=== Begin Enclosure ===
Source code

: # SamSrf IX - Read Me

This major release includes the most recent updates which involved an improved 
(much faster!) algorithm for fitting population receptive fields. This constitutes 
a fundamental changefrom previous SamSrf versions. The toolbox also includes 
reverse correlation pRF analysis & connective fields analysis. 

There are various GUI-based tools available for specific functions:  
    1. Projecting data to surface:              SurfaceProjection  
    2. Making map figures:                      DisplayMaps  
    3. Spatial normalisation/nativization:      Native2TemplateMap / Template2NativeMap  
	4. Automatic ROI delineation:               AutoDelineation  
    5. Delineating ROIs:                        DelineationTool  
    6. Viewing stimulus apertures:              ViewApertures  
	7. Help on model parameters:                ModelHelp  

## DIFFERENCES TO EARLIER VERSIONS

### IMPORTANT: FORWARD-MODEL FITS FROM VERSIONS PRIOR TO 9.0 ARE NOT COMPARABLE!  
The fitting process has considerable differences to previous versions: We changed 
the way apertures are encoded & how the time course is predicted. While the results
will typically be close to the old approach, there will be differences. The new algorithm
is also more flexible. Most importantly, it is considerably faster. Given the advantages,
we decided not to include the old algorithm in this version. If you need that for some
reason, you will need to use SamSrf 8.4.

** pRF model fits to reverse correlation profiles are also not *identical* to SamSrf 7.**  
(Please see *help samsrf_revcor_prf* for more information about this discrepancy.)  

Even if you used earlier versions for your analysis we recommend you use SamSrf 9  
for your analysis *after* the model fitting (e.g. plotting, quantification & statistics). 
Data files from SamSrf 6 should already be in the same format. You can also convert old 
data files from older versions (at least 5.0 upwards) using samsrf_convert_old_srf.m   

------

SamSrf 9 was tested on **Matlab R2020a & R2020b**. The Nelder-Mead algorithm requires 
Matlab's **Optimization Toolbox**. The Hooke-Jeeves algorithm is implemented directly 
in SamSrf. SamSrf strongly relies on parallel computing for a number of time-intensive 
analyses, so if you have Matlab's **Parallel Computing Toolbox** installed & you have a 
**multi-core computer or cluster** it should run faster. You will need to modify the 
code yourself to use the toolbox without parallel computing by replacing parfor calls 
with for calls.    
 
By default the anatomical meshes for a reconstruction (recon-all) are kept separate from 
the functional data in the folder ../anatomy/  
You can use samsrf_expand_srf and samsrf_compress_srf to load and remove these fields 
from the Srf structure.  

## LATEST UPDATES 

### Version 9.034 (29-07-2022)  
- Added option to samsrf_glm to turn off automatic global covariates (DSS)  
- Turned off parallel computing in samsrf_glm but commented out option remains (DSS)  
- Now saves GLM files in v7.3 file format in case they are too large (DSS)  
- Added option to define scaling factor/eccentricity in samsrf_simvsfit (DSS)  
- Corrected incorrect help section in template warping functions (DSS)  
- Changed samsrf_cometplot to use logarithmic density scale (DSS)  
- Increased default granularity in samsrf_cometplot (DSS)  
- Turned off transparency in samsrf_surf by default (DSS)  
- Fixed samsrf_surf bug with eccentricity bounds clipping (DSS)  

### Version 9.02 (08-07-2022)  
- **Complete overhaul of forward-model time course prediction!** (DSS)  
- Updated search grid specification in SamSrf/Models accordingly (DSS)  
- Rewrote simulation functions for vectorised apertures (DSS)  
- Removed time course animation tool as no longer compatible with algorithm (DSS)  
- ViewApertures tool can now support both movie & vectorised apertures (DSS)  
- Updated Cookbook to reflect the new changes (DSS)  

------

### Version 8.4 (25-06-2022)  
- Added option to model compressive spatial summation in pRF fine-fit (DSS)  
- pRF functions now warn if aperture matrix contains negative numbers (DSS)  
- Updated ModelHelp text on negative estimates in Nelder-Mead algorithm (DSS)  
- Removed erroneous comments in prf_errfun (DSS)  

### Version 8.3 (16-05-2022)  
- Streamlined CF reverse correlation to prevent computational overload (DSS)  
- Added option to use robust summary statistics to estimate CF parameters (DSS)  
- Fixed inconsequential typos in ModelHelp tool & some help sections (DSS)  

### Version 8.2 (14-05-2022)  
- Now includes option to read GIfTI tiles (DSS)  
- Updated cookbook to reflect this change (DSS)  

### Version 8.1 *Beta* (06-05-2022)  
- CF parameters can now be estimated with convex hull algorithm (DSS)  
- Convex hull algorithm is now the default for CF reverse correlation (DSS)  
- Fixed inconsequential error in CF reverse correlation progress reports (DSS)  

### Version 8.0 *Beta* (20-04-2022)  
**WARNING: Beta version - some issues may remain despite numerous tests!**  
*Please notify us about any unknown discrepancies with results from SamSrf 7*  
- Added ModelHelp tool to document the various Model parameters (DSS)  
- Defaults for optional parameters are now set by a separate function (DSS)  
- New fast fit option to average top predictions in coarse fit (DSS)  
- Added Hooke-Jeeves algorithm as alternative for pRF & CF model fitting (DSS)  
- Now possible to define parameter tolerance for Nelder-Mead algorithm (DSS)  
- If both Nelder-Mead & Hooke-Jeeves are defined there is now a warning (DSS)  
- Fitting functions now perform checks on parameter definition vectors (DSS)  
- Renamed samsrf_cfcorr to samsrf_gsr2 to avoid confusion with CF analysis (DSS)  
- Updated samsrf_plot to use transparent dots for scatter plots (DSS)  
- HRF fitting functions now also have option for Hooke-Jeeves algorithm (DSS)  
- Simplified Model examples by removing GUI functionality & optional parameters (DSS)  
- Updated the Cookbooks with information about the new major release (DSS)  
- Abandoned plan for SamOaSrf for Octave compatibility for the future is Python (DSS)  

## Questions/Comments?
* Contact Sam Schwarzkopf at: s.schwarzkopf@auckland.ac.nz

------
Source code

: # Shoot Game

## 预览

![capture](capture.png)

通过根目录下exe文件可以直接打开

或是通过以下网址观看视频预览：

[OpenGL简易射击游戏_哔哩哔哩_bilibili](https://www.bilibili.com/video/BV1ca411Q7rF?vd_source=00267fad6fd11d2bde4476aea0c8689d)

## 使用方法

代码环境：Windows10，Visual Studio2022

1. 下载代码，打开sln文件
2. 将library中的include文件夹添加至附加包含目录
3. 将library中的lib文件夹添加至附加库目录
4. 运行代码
=== End Enclosure ===
Action item
Take the stretch of lines above from the one containing "analyses, so if" through the one containing "- Added option to use" and repeat it exactly, adding no other line.

Task response
analyses, so if you have Matlab's **Parallel Computing Toolbox** installed & you have a 
**multi-core computer or cluster** it should run faster. You will need to modify the 
code yourself to use the toolbox without parallel computing by replacing parfor calls 
with for calls.    
 
By default the anatomical meshes for a reconstruction (recon-all) are kept separate from 
the functional data in the folder ../anatomy/  
You can use samsrf_expand_srf and samsrf_compress_srf to load and remove these fields 
from the Srf structure.  

## LATEST UPDATES 

### Version 9.034 (29-07-2022)  
- Added option to samsrf_glm to turn off automatic global covariates (DSS)  
- Turned off parallel computing in samsrf_glm but commented out option remains (DSS)  
- Now saves GLM files in v7.3 file format in case they are too large (DSS)  
- Added option to define scaling factor/eccentricity in samsrf_simvsfit (DSS)  
- Corrected incorrect help section in template warping functions (DSS)  
- Changed samsrf_cometplot to use logarithmic density scale (DSS)  
- Increased default granularity in samsrf_cometplot (DSS)  
- Turned off transparency in samsrf_surf by default (DSS)  
- Fixed samsrf_surf bug with eccentricity bounds clipping (DSS)  

### Version 9.02 (08-07-2022)  
- **Complete overhaul of forward-model time course prediction!** (DSS)  
- Updated search grid specification in SamSrf/Models accordingly (DSS)  
- Rewrote simulation functions for vectorised apertures (DSS)  
- Removed time course animation tool as no longer compatible with algorithm (DSS)  
- ViewApertures tool can now support both movie & vectorised apertures (DSS)  
- Updated Cookbook to reflect the new changes (DSS)  

------

### Version 8.4 (25-06-2022)  
- Added option to model compressive spatial summation in pRF fine-fit (DSS)  
- pRF functions now warn if aperture matrix contains negative numbers (DSS)  
- Updated ModelHelp text on negative estimates in Nelder-Mead algorithm (DSS)  
- Removed erroneous comments in prf_errfun (DSS)  

### Version 8.3 (16-05-2022)  
- Streamlined CF reverse correlation to prevent computational overload (DSS)  
- Added option to use robust summary statistics to estimate CF parameters (DSS)  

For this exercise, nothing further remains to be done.